4.4. Relational algebra: selection

Apply a condition C to each tuple in the relation and produce as output only those satisfies C.
Does not need the full power of MapReduce
Map: for each data element e, test if it satisfies condition C. If so, produce the key/value pair (e,e)
Reduce: not needed.
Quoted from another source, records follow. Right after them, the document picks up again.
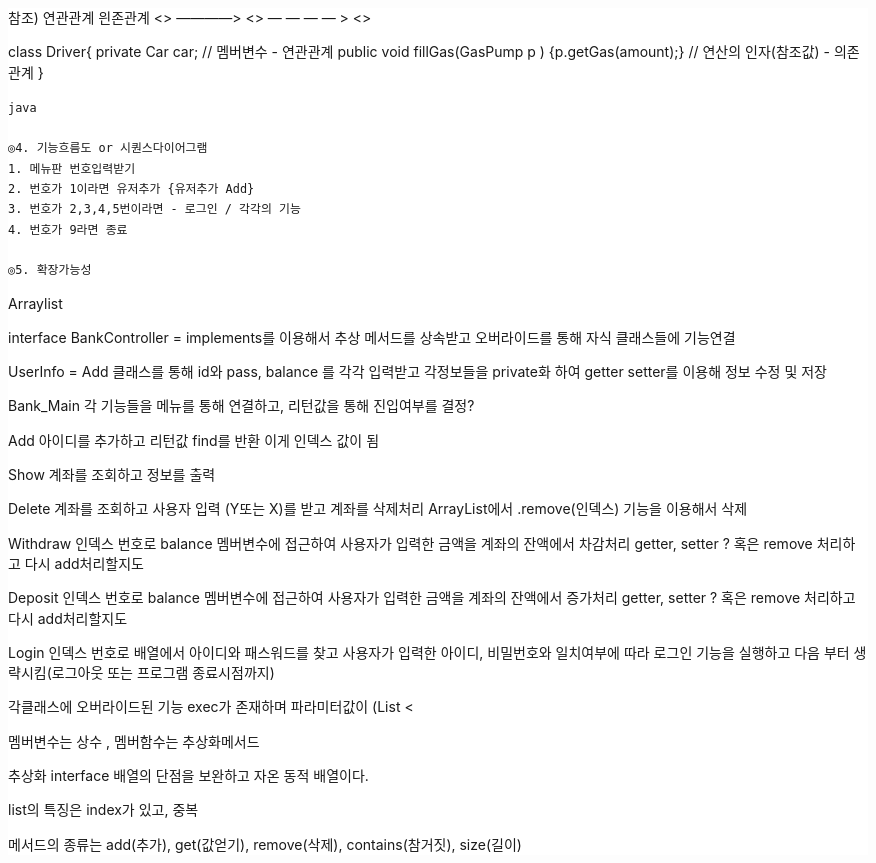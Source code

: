 참조)             연관관계  읜존관계
<<Driver>> ――――> <<Car>> ― ― ― ― > <<GasPump>>


class Driver{
    private Car car; // 멤버변수 - 연관관계
    public void fillGas(GasPump p ) {p.getGas(amount);} // 연산의 인자(참조값)  - 의존관계
}

```
java

◎4. 기능흐름도 or 시퀀스다이어그램
1. 메뉴판 번호입력받기
2. 번호가 1이라면 유저추가 {유저추가 Add}
3. 번호가 2,3,4,5번이라면 - 로그인 / 각각의 기능
4. 번호가 9라면 종료

◎5. 확장가능성 
```
  

Arraylist 



interface BankController = implements를 이용해서 추상 메서드를 상속받고 오버라이드를 통해 자식 클래스들에 기능연결

UserInfo = Add 클래스를 통해 id와 pass, balance 를 각각 입력받고 각정보들을 private화 하여 getter setter를 이용해 정보 수정 및 저장

Bank_Main 각 기능들을 메뉴를 통해 연결하고, 리턴값을 통해 진입여부를 결정?

Add 아이디를 추가하고 리턴값 find를 반환 이게 인덱스 값이 됨

Show 계좌를 조회하고 정보를 출력

Delete 계좌를 조회하고 사용자 입력 (Y또는 X)를 받고 계좌를 삭제처리 ArrayList에서 .remove(인덱스) 기능을 이용해서 삭제

Withdraw 인덱스 번호로 balance 멤버변수에 접근하여 사용자가 입력한 금액을 계좌의 잔액에서 차감처리 getter, setter ? 혹은 remove 처리하고 다시 add처리할지도

Deposit 인덱스 번호로 balance 멤버변수에 접근하여 사용자가 입력한 금액을 계좌의 잔액에서 증가처리 getter, setter ? 혹은 remove 처리하고 다시 add처리할지도 

Login 인덱스 번호로 배열에서 아이디와 패스워드를 찾고 사용자가 입력한 아이디, 비밀번호와 일치여부에 따라 로그인 기능을 실행하고 다음 부터 생략시킴(로그아웃 또는 프로그램 종료시점까지)

각클래스에 오버라이드된 기능 exec가 존재하며 파라미터값이 (List <









멤버변수는 상수 , 멤버함수는 추상화메서드

추상화 interface
배열의 단점을 보완하고 자온 동적 배열이다.

list의 특징은 index가 있고, 중복

메서드의 종류는 add(추가), get(값얻기), remove(삭제), contains(참거짓), size(길이)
Simply pass the pair (e,e) through

4.5. Relational algebra: projection

For some subset S of the attributes of the relation, produce from each tuple only the components for the attributes in S
- Could generate duplicates
Map: for each $t$ in R, construct $t’$ by removing from $t$ components whose attributes are not in S.
- Output pair $(t’,t’)$
Reduce:
- Group pairs by key.
- Pairs with multiple values should be flattened to a single value (remove duplicates)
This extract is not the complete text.